Classificação: 5 em 5 estrelas. Texto escrito por Jasmim Bettencourt.
Por Este Rio Acima
Há diferenças substanciais entre convicção e fé, diria até que estou convicto disso, aliás, diria que consegue ser uma roda gigante operada à mão, mas já lá vamos. A relação espaço-tempo diluída e disforme nesta odisseia asiática conseguem ter o poder de transferir o enredo para um lado inspirado da nuca que se fixa nas sobreposições de imagens, na confusão das cidades, nos mitos e lendas, nas paisagens… Por detrás da incerteza de um homem há mais do que cobardia ou risco, há o ímpeto da viagem e a transformação que se segue em grande tour(menta) [permita-se o trocadilho tosco] para uma busca que é, ao mesmo tempo, imensa e ímpar.

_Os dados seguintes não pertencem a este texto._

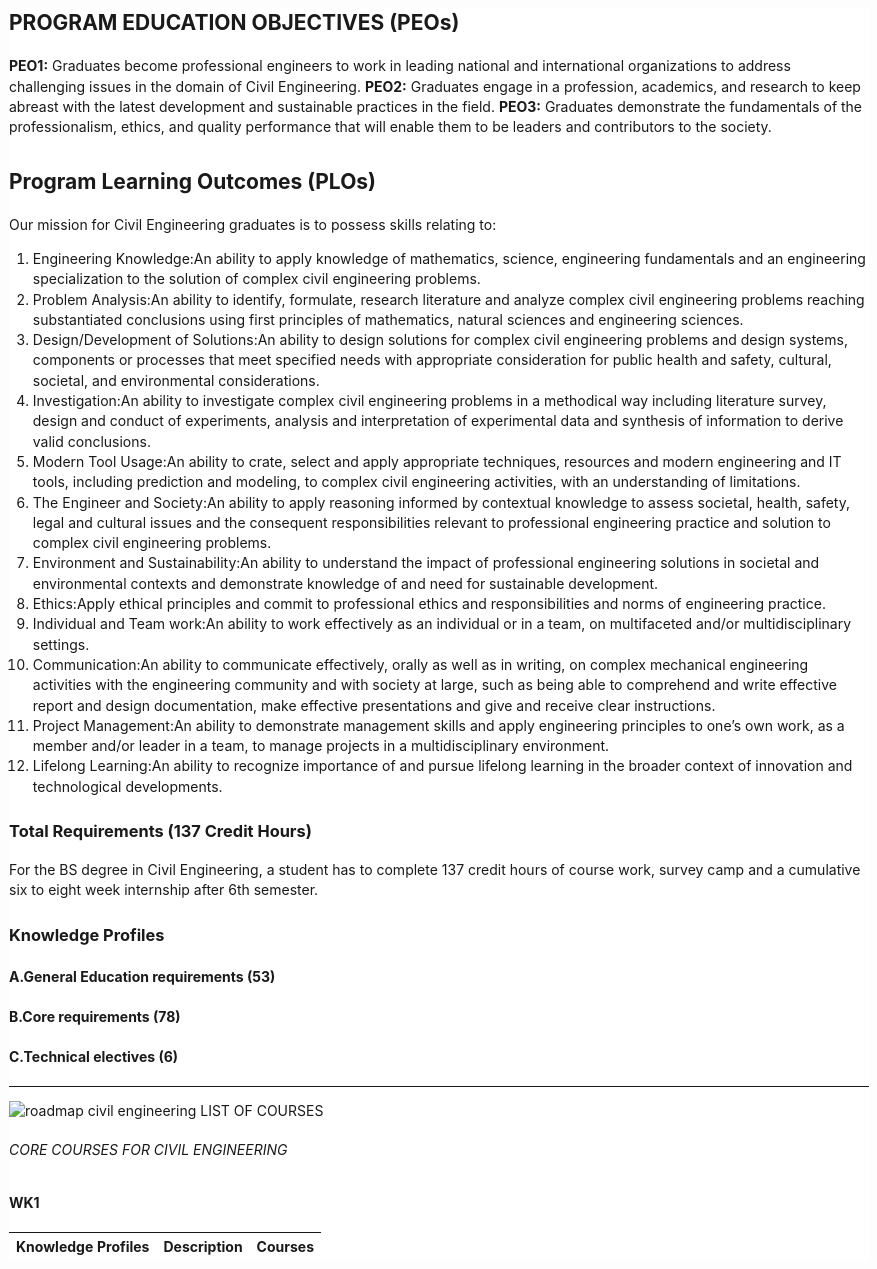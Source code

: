 ## **PROGRAM EDUCATION OBJECTIVES (PEOs)**
**PEO1:** Graduates become professional engineers to work in leading national and international organizations to address challenging issues in the domain of Civil Engineering.
**PEO2:** Graduates engage in a profession, academics, and research to keep abreast with the latest development and sustainable practices in the field.
**PEO3:** Graduates demonstrate the fundamentals of the professionalism, ethics, and quality performance that will enable them to be leaders and contributors to the society.
## **Program Learning Outcomes (PLOs)**
Our mission for Civil Engineering graduates is to possess skills relating to:
  1. Engineering Knowledge:An ability to apply knowledge of mathematics, science, engineering fundamentals and an engineering specialization to the solution of complex civil engineering problems.
  2. Problem Analysis:An ability to identify, formulate, research literature and analyze complex civil engineering problems reaching substantiated conclusions using first principles of mathematics, natural sciences and engineering sciences.
  3. Design/Development of Solutions:An ability to design solutions for complex civil engineering problems and design systems, components or processes that meet specified needs with appropriate consideration for public health and safety, cultural, societal, and environmental considerations.
  4. Investigation:An ability to investigate complex civil engineering problems in a methodical way including literature survey, design and conduct of experiments, analysis and interpretation of experimental data and synthesis of information to derive valid conclusions.
  5. Modern Tool Usage:An ability to crate, select and apply appropriate techniques, resources and modern engineering and IT tools, including prediction and modeling, to complex civil engineering activities, with an understanding of limitations.
  6. The Engineer and Society:An ability to apply reasoning informed by contextual knowledge to assess societal, health, safety, legal and cultural issues and the consequent responsibilities relevant to professional engineering practice and solution to complex civil engineering problems.
  7. Environment and Sustainability:An ability to understand the impact of professional engineering solutions in societal and environmental contexts and demonstrate knowledge of and need for sustainable development.
  8. Ethics:Apply ethical principles and commit to professional ethics and responsibilities and norms of engineering practice.
  9. Individual and Team work:An ability to work effectively as an individual or in a team, on multifaceted and/or multidisciplinary settings.
  10. Communication:An ability to communicate effectively, orally as well as in writing, on complex mechanical engineering activities with the engineering community and with society at large, such as being able to comprehend and write effective report and design documentation, make effective presentations and give and receive clear instructions.
  11. Project Management:An ability to demonstrate management skills and apply engineering principles to one’s own work, as a member and/or leader in a team, to manage projects in a multidisciplinary environment.
  12. Lifelong Learning:An ability to recognize importance of and pursue lifelong learning in the broader context of innovation and technological developments.


### **Total Requirements (137 Credit Hours)**
For the BS degree in Civil Engineering, a student has to complete 137 credit hours of course work, survey camp and a cumulative six to eight week internship after 6th semester.
### **Knowledge Profiles**
#### **A.General Education requirements (53)**
#### **B.Core requirements (78)**
#### **C.Technical electives (6)**
* * *
![roadmap civil engineering](https://giki.edu.pk/dce/dce-undergraduate/)
LIST OF COURSES
###### CORE COURSES FOR CIVIL ENGINEERING
#### WK1
**Knowledge Profiles** | **Description** | **Courses**  
---|---|---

A fé vai além de se ficar a emborcar Singapura Flings num bar de hotel ou de se sossegar na cama de rede de um grande empresário, a fé dá-se como força motriz pouco esclarecida para desafiar o óbvio ou o que parecerá mais mundanal. A mistura satírica dos séculos e a apatia dos ocidentais tem tanto ou mais peso quando no outro prato da balança está um riso mal contido e uma leveza quase desconfortável. Um casamento ou um deslumbramento inebriado por um mundo que se olha com olhos de ver quando a cortina desaba e os olhos cedem à luz?
A fome de mundo seduz mas atropela na senda de um caminho atribulado ou pouco esclarecido. O filme alimenta a confusão imagética numa ode aos delírios da perdição de Edward e, depois da subida do Rio Yangtze, foca na determinação de Molly, no seu desespero danado que espalha risos e telegramas à sua passagem. O tom auxilia à transparência e embrulha o enredo nos caminhos tumultuosos da tragédia humana.
Classificação: 4 em 5 estrelas. Texto escrito por Manuel Seatra.